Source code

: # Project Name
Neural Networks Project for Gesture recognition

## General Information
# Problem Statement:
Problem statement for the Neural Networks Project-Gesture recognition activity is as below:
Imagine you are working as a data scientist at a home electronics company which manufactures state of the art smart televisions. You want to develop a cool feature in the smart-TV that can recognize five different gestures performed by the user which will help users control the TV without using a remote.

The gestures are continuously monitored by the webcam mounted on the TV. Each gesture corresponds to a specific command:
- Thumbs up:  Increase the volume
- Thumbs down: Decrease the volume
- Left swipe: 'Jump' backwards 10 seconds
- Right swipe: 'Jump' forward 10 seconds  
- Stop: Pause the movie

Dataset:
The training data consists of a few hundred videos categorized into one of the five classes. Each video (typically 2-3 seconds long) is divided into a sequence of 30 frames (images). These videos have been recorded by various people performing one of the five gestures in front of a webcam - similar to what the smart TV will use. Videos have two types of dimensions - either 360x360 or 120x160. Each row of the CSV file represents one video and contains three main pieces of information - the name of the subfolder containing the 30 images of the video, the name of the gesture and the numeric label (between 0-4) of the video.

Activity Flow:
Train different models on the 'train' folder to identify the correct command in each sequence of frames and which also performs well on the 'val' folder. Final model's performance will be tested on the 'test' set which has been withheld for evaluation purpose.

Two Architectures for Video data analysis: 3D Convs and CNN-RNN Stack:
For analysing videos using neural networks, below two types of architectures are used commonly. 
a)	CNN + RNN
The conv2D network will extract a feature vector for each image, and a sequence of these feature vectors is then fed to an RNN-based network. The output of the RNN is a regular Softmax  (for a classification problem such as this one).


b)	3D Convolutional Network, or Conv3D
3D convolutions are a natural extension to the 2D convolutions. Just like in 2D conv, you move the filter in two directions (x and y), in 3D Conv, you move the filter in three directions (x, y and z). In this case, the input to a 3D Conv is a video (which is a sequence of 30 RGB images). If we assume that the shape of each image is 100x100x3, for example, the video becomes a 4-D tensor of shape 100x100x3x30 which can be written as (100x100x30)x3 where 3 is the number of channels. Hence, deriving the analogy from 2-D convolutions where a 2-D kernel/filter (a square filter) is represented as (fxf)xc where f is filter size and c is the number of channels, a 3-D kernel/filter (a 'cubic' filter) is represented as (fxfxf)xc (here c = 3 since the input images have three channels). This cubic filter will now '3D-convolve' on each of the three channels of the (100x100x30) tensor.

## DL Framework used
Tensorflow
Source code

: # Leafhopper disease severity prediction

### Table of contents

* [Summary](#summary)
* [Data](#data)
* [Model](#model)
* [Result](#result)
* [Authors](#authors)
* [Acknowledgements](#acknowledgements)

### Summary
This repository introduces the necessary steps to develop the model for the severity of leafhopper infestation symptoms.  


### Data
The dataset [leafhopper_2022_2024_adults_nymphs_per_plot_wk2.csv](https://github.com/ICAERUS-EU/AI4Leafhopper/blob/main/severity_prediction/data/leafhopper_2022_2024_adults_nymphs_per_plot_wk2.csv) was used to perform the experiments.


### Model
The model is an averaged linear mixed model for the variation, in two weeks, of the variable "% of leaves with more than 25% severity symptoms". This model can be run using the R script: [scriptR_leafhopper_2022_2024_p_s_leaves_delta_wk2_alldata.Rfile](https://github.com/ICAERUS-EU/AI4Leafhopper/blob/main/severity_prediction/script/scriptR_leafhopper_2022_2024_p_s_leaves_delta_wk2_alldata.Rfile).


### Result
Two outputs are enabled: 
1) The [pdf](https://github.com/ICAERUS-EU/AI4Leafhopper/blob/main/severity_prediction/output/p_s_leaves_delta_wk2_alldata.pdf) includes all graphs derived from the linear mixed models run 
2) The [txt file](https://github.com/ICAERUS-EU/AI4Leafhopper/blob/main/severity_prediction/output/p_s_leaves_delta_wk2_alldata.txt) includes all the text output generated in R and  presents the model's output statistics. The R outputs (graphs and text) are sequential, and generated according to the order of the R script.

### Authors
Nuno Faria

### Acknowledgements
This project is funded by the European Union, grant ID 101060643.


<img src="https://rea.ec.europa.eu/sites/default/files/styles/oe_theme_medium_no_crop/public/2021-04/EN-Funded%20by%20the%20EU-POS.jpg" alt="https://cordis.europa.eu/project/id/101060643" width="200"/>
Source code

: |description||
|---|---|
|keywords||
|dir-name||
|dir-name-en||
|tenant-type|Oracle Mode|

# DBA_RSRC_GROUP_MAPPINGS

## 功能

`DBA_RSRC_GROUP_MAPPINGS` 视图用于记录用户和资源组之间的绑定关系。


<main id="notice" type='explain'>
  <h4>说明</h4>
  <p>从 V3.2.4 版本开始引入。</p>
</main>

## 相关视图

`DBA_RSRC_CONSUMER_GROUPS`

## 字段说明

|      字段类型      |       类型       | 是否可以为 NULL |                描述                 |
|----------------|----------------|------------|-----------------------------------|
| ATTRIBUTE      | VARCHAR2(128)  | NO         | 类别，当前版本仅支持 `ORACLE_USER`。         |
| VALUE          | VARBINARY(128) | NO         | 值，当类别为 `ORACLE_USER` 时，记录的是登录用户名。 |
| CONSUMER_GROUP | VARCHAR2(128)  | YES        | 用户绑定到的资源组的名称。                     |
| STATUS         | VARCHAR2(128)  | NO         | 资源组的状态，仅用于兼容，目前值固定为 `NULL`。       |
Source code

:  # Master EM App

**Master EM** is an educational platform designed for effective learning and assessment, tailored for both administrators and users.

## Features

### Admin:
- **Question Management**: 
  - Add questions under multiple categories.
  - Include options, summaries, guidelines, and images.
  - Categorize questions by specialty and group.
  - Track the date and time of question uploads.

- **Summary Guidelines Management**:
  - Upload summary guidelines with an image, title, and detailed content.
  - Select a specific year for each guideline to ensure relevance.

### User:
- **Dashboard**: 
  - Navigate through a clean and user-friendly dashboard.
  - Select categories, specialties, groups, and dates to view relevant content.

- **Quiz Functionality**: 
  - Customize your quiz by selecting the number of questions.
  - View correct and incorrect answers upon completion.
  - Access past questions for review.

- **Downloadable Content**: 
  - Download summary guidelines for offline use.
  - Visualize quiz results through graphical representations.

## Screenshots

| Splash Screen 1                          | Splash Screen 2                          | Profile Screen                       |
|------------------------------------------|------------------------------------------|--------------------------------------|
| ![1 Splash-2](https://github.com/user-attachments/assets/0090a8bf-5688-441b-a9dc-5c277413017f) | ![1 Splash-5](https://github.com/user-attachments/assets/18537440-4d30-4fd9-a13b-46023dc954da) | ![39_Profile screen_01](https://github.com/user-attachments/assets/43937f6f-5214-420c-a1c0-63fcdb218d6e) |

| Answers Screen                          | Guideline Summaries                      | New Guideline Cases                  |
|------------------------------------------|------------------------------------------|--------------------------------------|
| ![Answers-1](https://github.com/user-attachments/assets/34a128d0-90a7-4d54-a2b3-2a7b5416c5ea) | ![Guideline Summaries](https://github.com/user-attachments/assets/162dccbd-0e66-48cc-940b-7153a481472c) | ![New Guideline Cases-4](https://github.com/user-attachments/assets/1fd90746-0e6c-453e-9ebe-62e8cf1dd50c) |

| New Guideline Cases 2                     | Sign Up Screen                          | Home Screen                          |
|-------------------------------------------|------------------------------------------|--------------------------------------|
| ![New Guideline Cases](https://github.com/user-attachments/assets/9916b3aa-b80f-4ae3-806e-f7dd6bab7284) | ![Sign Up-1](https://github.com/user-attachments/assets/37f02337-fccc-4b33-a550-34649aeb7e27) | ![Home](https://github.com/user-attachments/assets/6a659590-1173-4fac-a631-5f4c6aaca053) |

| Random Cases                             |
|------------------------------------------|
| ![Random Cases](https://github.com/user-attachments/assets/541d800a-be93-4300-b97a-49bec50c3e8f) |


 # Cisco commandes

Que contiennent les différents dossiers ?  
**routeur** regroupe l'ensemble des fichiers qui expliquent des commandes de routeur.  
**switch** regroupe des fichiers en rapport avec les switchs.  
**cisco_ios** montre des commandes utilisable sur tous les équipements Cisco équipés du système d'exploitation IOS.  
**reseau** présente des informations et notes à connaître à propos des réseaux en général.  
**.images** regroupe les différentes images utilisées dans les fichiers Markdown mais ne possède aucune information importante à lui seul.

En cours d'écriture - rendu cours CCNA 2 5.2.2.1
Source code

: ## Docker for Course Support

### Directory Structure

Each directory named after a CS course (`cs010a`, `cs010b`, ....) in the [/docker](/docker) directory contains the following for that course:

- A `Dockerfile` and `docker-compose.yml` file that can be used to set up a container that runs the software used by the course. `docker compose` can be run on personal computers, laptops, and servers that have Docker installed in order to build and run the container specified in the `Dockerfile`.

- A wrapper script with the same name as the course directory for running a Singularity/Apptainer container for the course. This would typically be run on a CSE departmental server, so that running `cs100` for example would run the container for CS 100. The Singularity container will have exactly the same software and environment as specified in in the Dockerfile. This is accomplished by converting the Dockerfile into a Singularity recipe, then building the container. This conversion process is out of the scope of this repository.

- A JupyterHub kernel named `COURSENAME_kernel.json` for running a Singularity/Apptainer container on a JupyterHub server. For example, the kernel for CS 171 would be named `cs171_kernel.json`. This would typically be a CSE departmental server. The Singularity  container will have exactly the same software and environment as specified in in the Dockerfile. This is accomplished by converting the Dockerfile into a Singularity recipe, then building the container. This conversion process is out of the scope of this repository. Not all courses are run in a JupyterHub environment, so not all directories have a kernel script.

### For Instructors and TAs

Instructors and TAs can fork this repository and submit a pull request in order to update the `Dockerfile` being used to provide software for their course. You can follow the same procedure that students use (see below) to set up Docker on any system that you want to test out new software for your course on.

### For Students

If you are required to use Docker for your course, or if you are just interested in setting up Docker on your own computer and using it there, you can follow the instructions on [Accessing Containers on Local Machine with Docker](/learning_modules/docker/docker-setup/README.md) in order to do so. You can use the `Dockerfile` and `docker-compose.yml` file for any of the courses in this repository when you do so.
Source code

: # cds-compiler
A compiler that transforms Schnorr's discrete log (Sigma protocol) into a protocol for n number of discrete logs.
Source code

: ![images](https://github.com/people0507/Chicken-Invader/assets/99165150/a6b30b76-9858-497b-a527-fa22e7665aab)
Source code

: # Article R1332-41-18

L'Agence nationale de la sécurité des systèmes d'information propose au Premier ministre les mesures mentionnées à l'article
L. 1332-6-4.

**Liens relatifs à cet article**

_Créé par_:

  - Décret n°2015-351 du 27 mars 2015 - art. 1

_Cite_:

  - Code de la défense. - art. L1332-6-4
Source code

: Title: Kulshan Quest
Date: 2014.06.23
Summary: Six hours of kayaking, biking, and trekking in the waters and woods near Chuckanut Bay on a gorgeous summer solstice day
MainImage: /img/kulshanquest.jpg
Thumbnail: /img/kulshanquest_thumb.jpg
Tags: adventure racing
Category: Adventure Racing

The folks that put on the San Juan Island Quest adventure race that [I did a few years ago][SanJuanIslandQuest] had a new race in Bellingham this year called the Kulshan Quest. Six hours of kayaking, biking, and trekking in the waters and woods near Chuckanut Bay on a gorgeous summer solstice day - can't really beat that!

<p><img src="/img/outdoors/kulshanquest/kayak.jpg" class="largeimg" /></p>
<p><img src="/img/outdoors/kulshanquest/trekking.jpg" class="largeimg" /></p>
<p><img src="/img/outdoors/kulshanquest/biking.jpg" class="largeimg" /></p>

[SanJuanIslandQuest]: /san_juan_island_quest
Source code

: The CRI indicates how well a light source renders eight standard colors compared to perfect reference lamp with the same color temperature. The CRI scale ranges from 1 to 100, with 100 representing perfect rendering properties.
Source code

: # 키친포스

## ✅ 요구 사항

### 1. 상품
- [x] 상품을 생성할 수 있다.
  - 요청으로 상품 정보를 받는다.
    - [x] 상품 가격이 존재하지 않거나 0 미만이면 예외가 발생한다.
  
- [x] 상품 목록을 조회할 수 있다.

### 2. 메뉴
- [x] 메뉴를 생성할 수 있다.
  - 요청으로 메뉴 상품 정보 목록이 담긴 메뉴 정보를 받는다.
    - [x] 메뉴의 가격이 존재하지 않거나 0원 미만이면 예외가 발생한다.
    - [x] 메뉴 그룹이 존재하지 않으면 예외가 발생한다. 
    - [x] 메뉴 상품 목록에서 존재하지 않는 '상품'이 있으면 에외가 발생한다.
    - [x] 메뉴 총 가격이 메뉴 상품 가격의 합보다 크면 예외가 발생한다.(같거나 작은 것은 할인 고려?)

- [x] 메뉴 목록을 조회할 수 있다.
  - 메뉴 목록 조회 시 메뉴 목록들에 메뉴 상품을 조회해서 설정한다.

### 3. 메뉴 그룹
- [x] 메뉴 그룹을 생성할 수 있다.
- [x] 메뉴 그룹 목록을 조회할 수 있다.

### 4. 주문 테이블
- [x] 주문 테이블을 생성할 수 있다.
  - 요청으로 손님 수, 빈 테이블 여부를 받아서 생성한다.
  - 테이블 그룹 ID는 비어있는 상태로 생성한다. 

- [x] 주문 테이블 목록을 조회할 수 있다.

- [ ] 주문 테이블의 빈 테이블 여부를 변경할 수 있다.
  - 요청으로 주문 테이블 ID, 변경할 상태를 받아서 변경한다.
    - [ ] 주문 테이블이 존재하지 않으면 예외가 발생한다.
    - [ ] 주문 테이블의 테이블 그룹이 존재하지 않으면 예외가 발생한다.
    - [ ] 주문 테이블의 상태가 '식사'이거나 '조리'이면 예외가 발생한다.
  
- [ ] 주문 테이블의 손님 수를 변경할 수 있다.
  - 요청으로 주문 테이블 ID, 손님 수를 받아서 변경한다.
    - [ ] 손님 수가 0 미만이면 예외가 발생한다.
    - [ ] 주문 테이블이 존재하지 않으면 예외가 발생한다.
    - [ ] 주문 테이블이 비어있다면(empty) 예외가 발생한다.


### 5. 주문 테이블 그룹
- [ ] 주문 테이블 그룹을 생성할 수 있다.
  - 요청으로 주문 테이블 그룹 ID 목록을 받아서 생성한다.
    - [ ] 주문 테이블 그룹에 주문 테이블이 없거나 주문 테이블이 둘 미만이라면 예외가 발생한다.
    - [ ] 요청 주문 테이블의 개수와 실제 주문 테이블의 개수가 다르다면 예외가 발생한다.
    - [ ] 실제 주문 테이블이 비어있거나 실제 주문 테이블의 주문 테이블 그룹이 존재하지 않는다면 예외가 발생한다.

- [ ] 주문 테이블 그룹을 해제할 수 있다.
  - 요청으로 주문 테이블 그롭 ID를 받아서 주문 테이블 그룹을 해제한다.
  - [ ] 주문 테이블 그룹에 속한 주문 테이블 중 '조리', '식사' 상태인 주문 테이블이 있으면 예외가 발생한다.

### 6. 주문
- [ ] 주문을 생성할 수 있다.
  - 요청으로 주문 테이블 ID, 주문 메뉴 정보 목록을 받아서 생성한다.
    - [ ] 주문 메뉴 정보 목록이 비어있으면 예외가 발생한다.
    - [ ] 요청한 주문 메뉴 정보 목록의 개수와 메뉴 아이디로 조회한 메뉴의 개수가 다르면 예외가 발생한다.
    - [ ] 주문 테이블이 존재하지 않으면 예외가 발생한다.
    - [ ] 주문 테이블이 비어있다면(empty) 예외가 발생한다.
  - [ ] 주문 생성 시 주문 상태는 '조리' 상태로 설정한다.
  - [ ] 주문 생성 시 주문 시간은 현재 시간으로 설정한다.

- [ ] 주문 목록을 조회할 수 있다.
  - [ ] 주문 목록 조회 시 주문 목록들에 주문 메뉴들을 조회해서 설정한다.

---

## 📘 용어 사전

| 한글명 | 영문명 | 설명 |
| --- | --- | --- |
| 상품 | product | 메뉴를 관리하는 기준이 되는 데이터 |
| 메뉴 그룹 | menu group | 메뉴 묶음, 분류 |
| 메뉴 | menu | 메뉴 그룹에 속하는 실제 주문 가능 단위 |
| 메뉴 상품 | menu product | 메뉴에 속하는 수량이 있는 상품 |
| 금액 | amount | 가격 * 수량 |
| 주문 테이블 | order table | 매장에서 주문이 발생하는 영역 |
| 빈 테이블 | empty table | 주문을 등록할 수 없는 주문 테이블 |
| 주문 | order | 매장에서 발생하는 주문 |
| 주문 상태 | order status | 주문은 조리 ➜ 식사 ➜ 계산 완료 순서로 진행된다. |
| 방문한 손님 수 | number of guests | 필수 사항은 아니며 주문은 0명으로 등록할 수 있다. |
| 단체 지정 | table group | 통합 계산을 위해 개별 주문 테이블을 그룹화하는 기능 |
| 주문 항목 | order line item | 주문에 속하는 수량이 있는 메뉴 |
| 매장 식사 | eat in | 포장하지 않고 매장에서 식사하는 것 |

+++++

| Your task |
An exact copy of the lines above, from the one containing "This project is" through the one containing "<h4>说明</h4>", is the whole of the answer.

| Finished exercise |
This project is funded by the European Union, grant ID 101060643.


<img src="https://rea.ec.europa.eu/sites/default/files/styles/oe_theme_medium_no_crop/public/2021-04/EN-Funded%20by%20the%20EU-POS.jpg" alt="https://cordis.europa.eu/project/id/101060643" width="200"/>
Source code

: |description||
|---|---|
|keywords||
|dir-name||
|dir-name-en||
|tenant-type|Oracle Mode|

# DBA_RSRC_GROUP_MAPPINGS

## 功能

`DBA_RSRC_GROUP_MAPPINGS` 视图用于记录用户和资源组之间的绑定关系。


<main id="notice" type='explain'>
  <h4>说明</h4>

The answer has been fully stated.